▸ Activity
Every line of the entries with the word "situatie" in it should be shown.

(Document images with source code)
.....

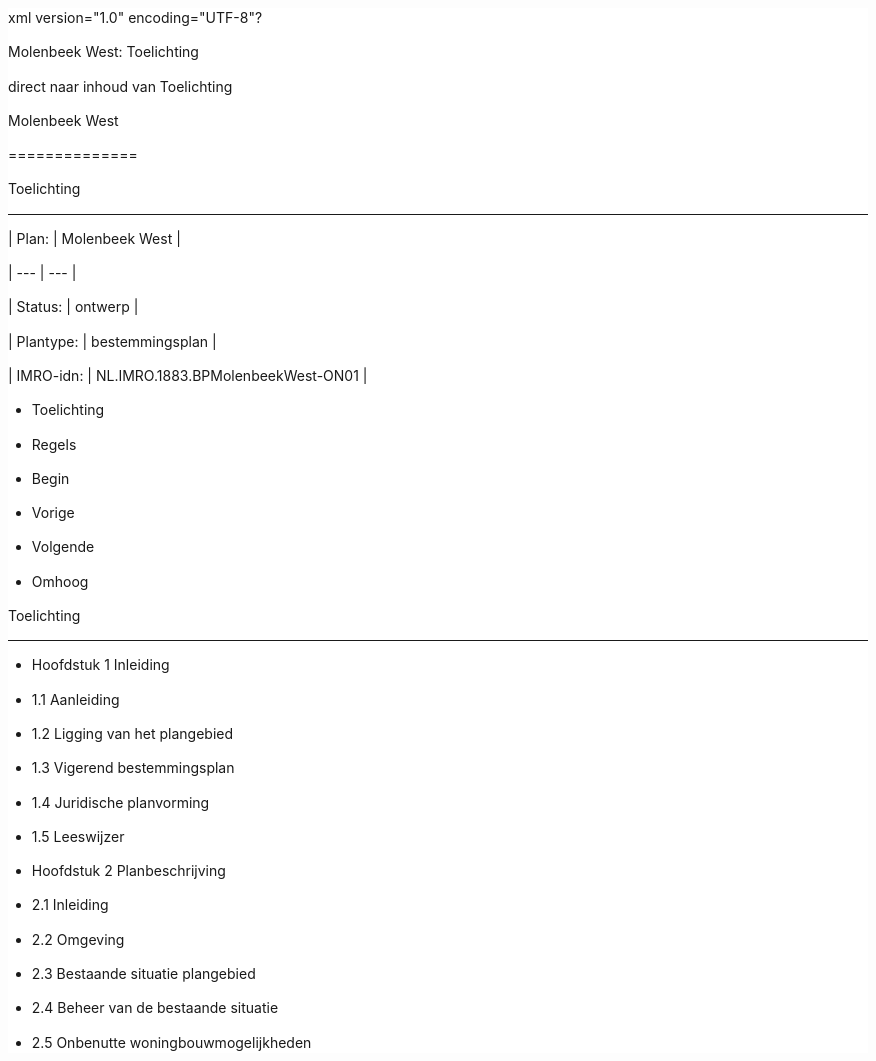 xml version\="1\.0" encoding\="UTF\-8"?

Molenbeek West: Toelichting

direct naar inhoud van Toelichting

Molenbeek West

==============

Toelichting

-----------

| Plan: | Molenbeek West |

| --- | --- |

| Status: | ontwerp |

| Plantype: | bestemmingsplan |

| IMRO\-idn: | NL.IMRO.1883\.BPMolenbeekWest\-ON01 |

* Toelichting

* Regels

* Begin

* Vorige

* Volgende

* Omhoog

Toelichting

-----------

* Hoofdstuk 1 Inleiding

+ 1\.1 Aanleiding

+ 1\.2 Ligging van het plangebied

+ 1\.3 Vigerend bestemmingsplan

+ 1\.4 Juridische planvorming

+ 1\.5 Leeswijzer

* Hoofdstuk 2 Planbeschrijving

+ 2\.1 Inleiding

+ 2\.2 Omgeving

+ 2\.3 Bestaande situatie plangebied

+ 2\.4 Beheer van de bestaande situatie

+ 2\.5 Onbenutte woningbouwmogelijkheden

.....

▸ Output of the exercise
+ 2\.3 Bestaande situatie plangebied
+ 2\.4 Beheer van de bestaande situatie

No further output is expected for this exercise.